RECORDS FOR THIS EXERCISE:

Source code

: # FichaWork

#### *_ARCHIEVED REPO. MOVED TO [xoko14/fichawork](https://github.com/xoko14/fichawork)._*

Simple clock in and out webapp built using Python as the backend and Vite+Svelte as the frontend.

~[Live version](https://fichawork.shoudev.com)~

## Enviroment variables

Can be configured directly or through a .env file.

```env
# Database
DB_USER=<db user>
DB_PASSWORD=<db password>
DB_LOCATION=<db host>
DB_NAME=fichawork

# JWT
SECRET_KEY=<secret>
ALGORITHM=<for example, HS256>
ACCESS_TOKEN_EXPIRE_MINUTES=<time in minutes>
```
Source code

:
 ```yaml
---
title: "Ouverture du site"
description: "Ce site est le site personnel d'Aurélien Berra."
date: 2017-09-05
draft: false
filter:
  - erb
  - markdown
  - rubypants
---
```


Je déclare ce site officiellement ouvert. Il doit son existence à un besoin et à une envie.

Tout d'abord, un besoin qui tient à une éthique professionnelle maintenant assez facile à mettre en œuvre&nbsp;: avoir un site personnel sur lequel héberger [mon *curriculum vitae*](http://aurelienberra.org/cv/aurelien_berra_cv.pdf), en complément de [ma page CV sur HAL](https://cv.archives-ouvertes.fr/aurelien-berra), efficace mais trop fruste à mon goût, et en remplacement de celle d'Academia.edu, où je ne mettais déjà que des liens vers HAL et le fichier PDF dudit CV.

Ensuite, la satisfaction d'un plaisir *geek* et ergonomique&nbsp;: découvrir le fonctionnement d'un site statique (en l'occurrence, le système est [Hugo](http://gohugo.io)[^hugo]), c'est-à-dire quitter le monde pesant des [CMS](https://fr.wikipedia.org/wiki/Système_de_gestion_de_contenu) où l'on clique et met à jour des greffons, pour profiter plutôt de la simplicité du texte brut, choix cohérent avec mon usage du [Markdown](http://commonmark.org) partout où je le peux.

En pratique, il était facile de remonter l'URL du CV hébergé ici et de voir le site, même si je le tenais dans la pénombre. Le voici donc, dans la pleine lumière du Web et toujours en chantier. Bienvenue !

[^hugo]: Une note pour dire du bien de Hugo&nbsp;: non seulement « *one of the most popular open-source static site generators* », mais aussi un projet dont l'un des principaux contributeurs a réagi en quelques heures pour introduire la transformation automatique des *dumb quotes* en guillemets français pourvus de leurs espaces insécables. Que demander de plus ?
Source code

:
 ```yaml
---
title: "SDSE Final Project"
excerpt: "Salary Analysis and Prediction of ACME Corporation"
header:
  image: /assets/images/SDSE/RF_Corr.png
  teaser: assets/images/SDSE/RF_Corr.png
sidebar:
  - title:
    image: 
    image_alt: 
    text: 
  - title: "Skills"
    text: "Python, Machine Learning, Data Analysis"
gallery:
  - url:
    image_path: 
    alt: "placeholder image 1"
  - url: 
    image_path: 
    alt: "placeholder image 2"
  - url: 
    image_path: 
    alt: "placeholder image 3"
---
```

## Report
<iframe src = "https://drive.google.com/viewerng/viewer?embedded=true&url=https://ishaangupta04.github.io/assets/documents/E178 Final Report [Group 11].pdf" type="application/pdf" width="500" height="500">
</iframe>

WHAT THE TASK ASKS: The expected output is the exact run of lines from the start of the entries through the line with "Ensuite, la satisfaction", inclusive.

ANSWER TO THIS EXERCISE:
Source code

: # FichaWork

#### *_ARCHIEVED REPO. MOVED TO [xoko14/fichawork](https://github.com/xoko14/fichawork)._*

Simple clock in and out webapp built using Python as the backend and Vite+Svelte as the frontend.

~[Live version](https://fichawork.shoudev.com)~

## Enviroment variables

Can be configured directly or through a .env file.

```env
# Database
DB_USER=<db user>
DB_PASSWORD=<db password>
DB_LOCATION=<db host>
DB_NAME=fichawork

# JWT
SECRET_KEY=<secret>
ALGORITHM=<for example, HS256>
ACCESS_TOKEN_EXPIRE_MINUTES=<time in minutes>
```
Source code

:
 ```yaml
---
title: "Ouverture du site"
description: "Ce site est le site personnel d'Aurélien Berra."
date: 2017-09-05
draft: false
filter:
  - erb
  - markdown
  - rubypants
---
```


Je déclare ce site officiellement ouvert. Il doit son existence à un besoin et à une envie.

Tout d'abord, un besoin qui tient à une éthique professionnelle maintenant assez facile à mettre en œuvre&nbsp;: avoir un site personnel sur lequel héberger [mon *curriculum vitae*](http://aurelienberra.org/cv/aurelien_berra_cv.pdf), en complément de [ma page CV sur HAL](https://cv.archives-ouvertes.fr/aurelien-berra), efficace mais trop fruste à mon goût, et en remplacement de celle d'Academia.edu, où je ne mettais déjà que des liens vers HAL et le fichier PDF dudit CV.

Ensuite, la satisfaction d'un plaisir *geek* et ergonomique&nbsp;: découvrir le fonctionnement d'un site statique (en l'occurrence, le système est [Hugo](http://gohugo.io)[^hugo]), c'est-à-dire quitter le monde pesant des [CMS](https://fr.wikipedia.org/wiki/Système_de_gestion_de_contenu) où l'on clique et met à jour des greffons, pour profiter plutôt de la simplicité du texte brut, choix cohérent avec mon usage du [Markdown](http://commonmark.org) partout où je le peux.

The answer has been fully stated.